BOB GARFIELD: Now, the stated reason, if I recall correctly, for the policy was respect for those who had made the ultimate sacrifice and for their survivors. Is there any evidence that we can take the two Bush Administrations’ words for that?
MARK BENJAMIN: They've also said that, you know, families would feel like they needed to travel across the country and be there, and we don't want people to have to feel like they have to do that. I don't think anybody believes it. And I also think it fits in with a whole series of steps that the Bush Administration took to try to keep the cost of war hidden. Early in the Bush Administration, Retired General Tommy Franks coined the term “the Dover effect,” and what he was referring to was he believed that there was only a certain number of images of flag-draped coffins that the American public was willing to see, willing to put up with, before support for a war begins to fade.
BOB GARFIELD: So the current administration is making an abrupt about-face on the policy, although the Secretary of Defense, Robert Gates, was the secretary of defense in the latter part of the George W. Bush Administration, as well. What’s the stated reason for the reversal, and what do you make of it?
MARK BENJAMIN: The stated reason for the reversal is that the Obama Administration has made a big deal of government transparency on all levels.

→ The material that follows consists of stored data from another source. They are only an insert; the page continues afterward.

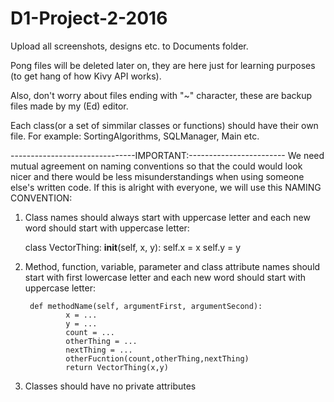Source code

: # D1-Project-2-2016

Upload all screenshots, designs etc. to Documents folder.

Pong files will be deleted later on, they are here just for learning purposes (to get hang of how Kivy API works).

Also, don't worry about files ending with "~" character, these are backup files made by my (Ed) editor.

Each class(or a set of simmilar classes or functions) should have their own file. For example: SortingAlgorithms, SQLManager, Main etc.

-------------------------------IMPORTANT:------------------------
We need mutual agreement on naming conventions so that the could would look nicer and there would be less misunderstandings when using someone else's written code. If this is alright with everyone, we will use this NAMING CONVENTION:

1) Class names should always start with uppercase letter and each new word should start with uppercase letter:

    class VectorThing:
        __init__(self, x, y):
            self.x = x
            self.y = y
	
2) Method, function, variable, parameter and class attribute names should start with first lowercase letter and each new word should start with uppercase letter:

        def methodName(self, argumentFirst, argumentSecond):
                x = ...
                y = ...
                count = ...
                otherThing = ...
                nextThing = ...
                otherFucntion(count,otherThing,nextThing)
                return VectorThing(x,y)

3) Classes should have no private attributes



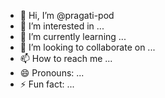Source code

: - 👋 Hi, I’m @pragati-pod
- 👀 I’m interested in ...
- 🌱 I’m currently learning ...
- 💞️ I’m looking to collaborate on ...
- 📫 How to reach me ...
- 😄 Pronouns: ...
- ⚡ Fun fact: ...

<!---
pragati-pod/pragati-pod is a ✨ special ✨ repository because its `README.md` (this file) appears on your GitHub profile.
You can click the Preview link to take a look at your changes.
--->
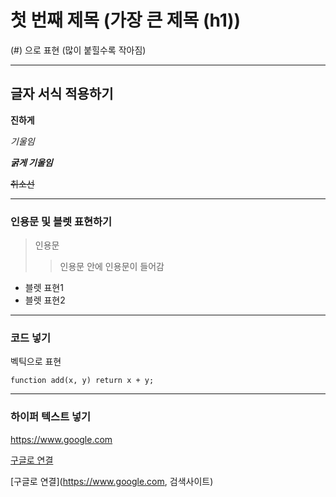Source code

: # 첫 번째 제목 (가장 큰 제목 (h1))
(#) 으로 표현 (많이 붙힐수록 작아짐)

--- 

## 글자 서식 적용하기

**진하게**

*기울임*

***굵게 기울임***

~~취소선~~

---

### 인용문 및 블렛 표현하기
> 인용문
>> 인용문 안에 인용문이 들어감

- 블렛 표현1
- 블렛 표현2

---

### 코드 넣기
벡틱으로 표현 ` `

`function add(x, y) return x + y;`

---

### 하이퍼 텍스트 넣기
https://www.google.com

[구글로 연결](https://www.google.com)

[구글로 연결](https://www.google.com, 검색사이트)

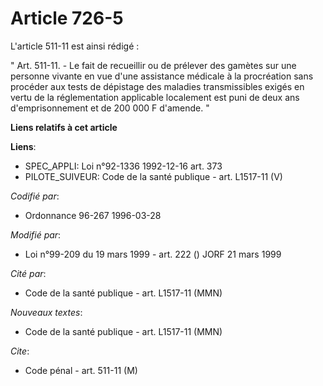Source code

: # Article 726-5

L'article 511-11 est ainsi rédigé :

" Art. 511-11. - Le fait de recueillir ou de prélever des gamètes sur une personne vivante en vue d'une assistance médicale à
la procréation sans procéder aux tests de dépistage des maladies transmissibles exigés en vertu de la réglementation
applicable localement est puni de deux ans d'emprisonnement et de 200 000 F d'amende. "

**Liens relatifs à cet article**

**Liens**:

  - SPEC_APPLI: Loi n°92-1336 1992-12-16 art. 373
  - PILOTE_SUIVEUR: Code de la santé publique - art. L1517-11 (V)

_Codifié par_:

  - Ordonnance 96-267 1996-03-28

_Modifié par_:

  - Loi n°99-209 du 19 mars 1999 - art. 222 () JORF 21 mars 1999

_Cité par_:

  - Code de la santé publique - art. L1517-11 (MMN)

_Nouveaux textes_:

  - Code de la santé publique - art. L1517-11 (MMN)

_Cite_:

  - Code pénal - art. 511-11 (M)
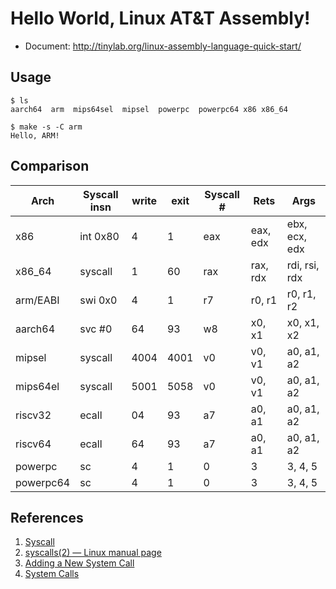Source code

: 
# Hello World, Linux AT&T Assembly!

* Document: <http://tinylab.org/linux-assembly-language-quick-start/>

## Usage

    $ ls
    aarch64  arm  mips64sel  mipsel  powerpc  powerpc64	x86	x86_64

    $ make -s -C arm
    Hello, ARM!

## Comparison

  Arch     | Syscall insn   | write | exit | Syscall # | Rets     | Args
-----------|----------------|-------|------|-----------|----------|-------------
  x86      | int 0x80       | 4     | 1    | eax       | eax, edx | ebx, ecx, edx
  x86_64   | syscall        | 1     | 60   | rax       | rax, rdx | rdi, rsi, rdx
  arm/EABI | swi 0x0        | 4     | 1    | r7        | r0, r1   | r0, r1, r2
  aarch64  | svc #0         | 64    | 93   | w8        | x0, x1   | x0, x1, x2
  mipsel   | syscall        | 4004  | 4001 | v0        | v0, v1   | a0, a1, a2
  mips64el | syscall        | 5001  | 5058 | v0        | v0, v1   | a0, a1, a2
  riscv32  | ecall          | 04    | 93   | a7        | a0, a1   | a0, a1, a2
  riscv64  | ecall          | 64    | 93   | a7        | a0, a1   | a0, a1, a2
  powerpc  | sc             | 4     | 1    | 0         | 3        | 3, 4, 5
  powerpc64| sc             | 4     | 1    | 0         | 3        | 3, 4, 5

## References

1. [Syscall](https://man7.org/linux/man-pages/man2/syscall.2.html)
2. [syscalls(2) — Linux manual page](https://man7.org/linux/man-pages/man2/syscalls.2.html)
3. [Adding a New System Call](https://www.kernel.org/doc/html/latest/process/adding-syscalls.html)
4. [System Calls](https://linux-kernel-labs.github.io/refs/heads/master/lectures/syscalls.html)
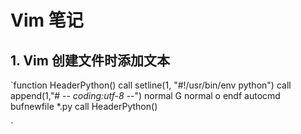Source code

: # Vim 笔记
## 1. Vim 创建文件时添加文本
`function HeaderPython()
     call setline(1, "#!/usr/bin/env python")
      call append(1,"# -*- coding:utf-8 -*-")
      normal G
      normal o
  endf
  autocmd bufnewfile *.py call HeaderPython()

`
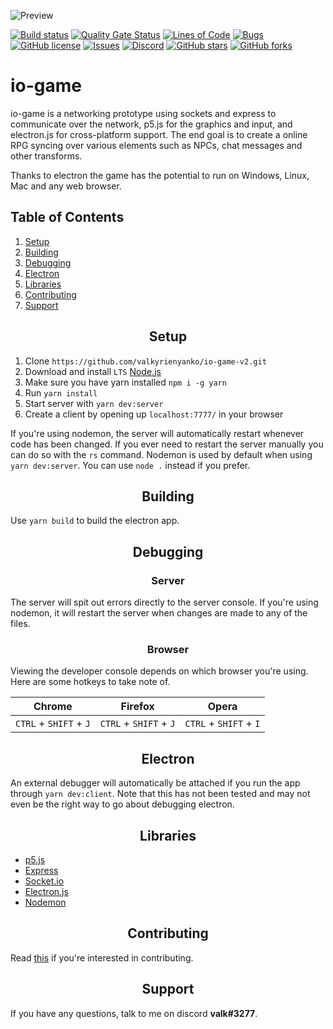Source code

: ![Preview](https://i.imgur.com/a4xPtfI.png)

[![Build status][build]][build-url]
[![Quality Gate Status][quality]][quality-url]
[![Lines of Code][lines]][lines-url]
[![Bugs][bugs]][bugs-url]
[![GitHub license][license]][license-url]
[![Issues][issues]][issues-url]
[![Discord][discord]][discord-url]
[![GitHub stars][stars]][stars-url]
[![GitHub forks][forks]][forks-url]

<h1>io-game</h1>
io-game is a networking prototype using sockets and express to communicate over the network, p5.js for the graphics and input, and electron.js for cross-platform support. The end goal is to create a online RPG syncing over various elements such as NPCs, chat messages and other transforms.

Thanks to electron the game has the potential to run on Windows, Linux, Mac and any web browser.

## Table of Contents
1. [Setup](#setup)
2. [Building](#building)
3. [Debugging](#debugging)
4. [Electron](#electron)
5. [Libraries](#libraries)
6. [Contributing](#contributing)
7. [Support](#support)

<h2 align="center">Setup</h2>

1. Clone `https://github.com/valkyrienyanko/io-game-v2.git`
2. Download and install `LTS` [Node.js](https://nodejs.org/en/)
3. Make sure you have yarn installed `npm i -g yarn`
4. Run `yarn install`
5. Start server with `yarn dev:server`
6. Create a client by opening up `localhost:7777/` in your browser

If you're using nodemon, the server will automatically restart whenever code has been changed. If you ever need to restart the server manually you can do so with the `rs` command.
Nodemon is used by default when using `yarn dev:server`. You can use `node .` instead if you prefer.

<h2 align="center">Building</h2>

Use `yarn build` to build the electron app.

<h2 align="center">Debugging</h2>

<h3 align="center">Server</h3>

The server will spit out errors directly to the server console. If you're using nodemon, it will restart the server when changes are made to any of the files.

<h3 align="center">Browser</h3>

Viewing the developer console depends on which browser you're using. Here are some hotkeys to take note of.

| Chrome                 | Firefox               | Opera                  |
| ---------------------- | --------------------- | ---------------------- |
| `CTRL` + `SHIFT` + `J` | `CTRL` + `SHIFT` + `J`| `CTRL` + `SHIFT` + `I` |

<h2 align="center">Electron</h2>

An external debugger will automatically be attached if you run the app through `yarn dev:client`. Note that this has not been tested and may not even be the right way to go about debugging electron.

<h2 align="center">Libraries</h2>

- [p5.js](https://p5js.org/reference/)
- [Express](https://expressjs.com/en/api.html)
- [Socket.io](https://socket.io/docs/)
- [Electron.js](https://electronjs.org/docs)
- [Nodemon](https://github.com/remy/nodemon/blob/master/README.md)

<h2 align="center">Contributing</h2>

Read [this](https://github.com/valkyrienyanko/io-game-v2/blob/master/CONTRIBUTING.md) if you're interested in contributing.

<h2 align="center">Support</h2>

If you have any questions, talk to me on discord **valk#3277**.

[build]: https://ci.appveyor.com/api/projects/status/uwamqaupefdfe3ho?svg=true
[build-url]: https://ci.appveyor.com/project/valkyrienyanko/io-game
[quality]: https://sonarcloud.io/api/project_badges/measure?project=valkyrienyanko_io-game&metric=alert_status
[quality-url]: https://sonarcloud.io/dashboard?id=valkyrienyanko_io-game
[lines]: https://sonarcloud.io/api/project_badges/measure?project=valkyrienyanko_io-game&metric=ncloc
[lines-url]: https://sonarcloud.io/dashboard?id=valkyrienyanko_io-game
[bugs]: https://sonarcloud.io/api/project_badges/measure?project=valkyrienyanko_io-game&metric=bugs
[bugs-url]: https://sonarcloud.io/dashboard?id=valkyrienyanko_io-game
[license]: https://img.shields.io/github/license/valkyrienyanko/io-game?color=brightgreen
[license-url]: https://github.com/valkyrienyanko/io-game/blob/master/LICENSE
[issues]: https://img.shields.io/github/issues/valkyrienyanko/io-game
[issues-url]: https://github.com/valkyrienyanko/io-game/issues
[discord]: https://img.shields.io/discord/453710350454620160.svg
[discord-url]: https://discord.gg/thMupbv
[stars]: https://img.shields.io/github/stars/valkyrienyanko/io-game?color=brightgreen
[stars-url]: https://github.com/valkyrienyanko/io-game/stargazers
[forks]: https://img.shields.io/github/forks/valkyrienyanko/io-game?color=brightgreen
[forks-url]: https://github.com/valkyrienyanko/io-game/network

And, you know, it’s a symbolic thing, to a certain extent. I mean, you know, we're only allowing photographers to go in and take pictures of coffins, but I think it’s a big deal. I mean, I think people really felt like the Bush Administration was hiding the ball on a lot of things, and the cost of war was one very potent example.
BOB GARFIELD: Now, we can assume that the President is well motivated in changing this policy, for all the reasons that we've spoken of now, going back years on this subject. But you can also argue, at least from a political point of view, that this is a very cynical move of the President, spun as transparency but, in effect, a way to scare Americans into what many Republicans believe is a premature exit from Iraq, that, in effect, Obama is exploiting the Iraq and Afghanistan dead for his own political purposes.
MARK BENJAMIN: I don't think so. I think President Obama, as you probably know, just dispatched an additional 17,000 troops to Afghanistan. Things in Afghanistan are very bad, and nobody thinks they're going to turn around very quickly. So, you know, it’s not like this president is not going to be on a wartime footing for a very long time, and soldiers are going to be coming home with those flags draped over those caskets. So that sort of takes away any motivation I think he would have to scare people out of supporting a war.
BOB GARFIELD: We've been assuming, for the purposes of this conversation, that it is categorically good for the American public to see images like this. But can you explain why exactly it is that the press should photograph these returning coffins and what benefit that confers on the American public?
MARK BENJAMIN: Well, I just think it’s our job to show the truth, the whole story, warts and all. I mean, think about it. When was the last time you saw an image of a dead American in Iraq? The other thing that’s happening, and this is part of the big story here, is that the smallest percentage of Americans is serving in the armed services in the history of the country. It’s less than one percent. So what we've got is we're not seeing it, we're not seeing these images of these dead bodies, we're not seeing images of coffins, and few of us even know people who have served in Iraq. It’s a very, very surreal situation where a small percentage of the country is shouldering an enormous burden. And that’s an important story.
BOB GARFIELD: All right, Mark. Well, as always, many thanks.
MARK BENJAMIN: Thanks for having me, Bob. I appreciate it.
BOB GARFIELD: Mark Benjamin is national correspondent for Salon.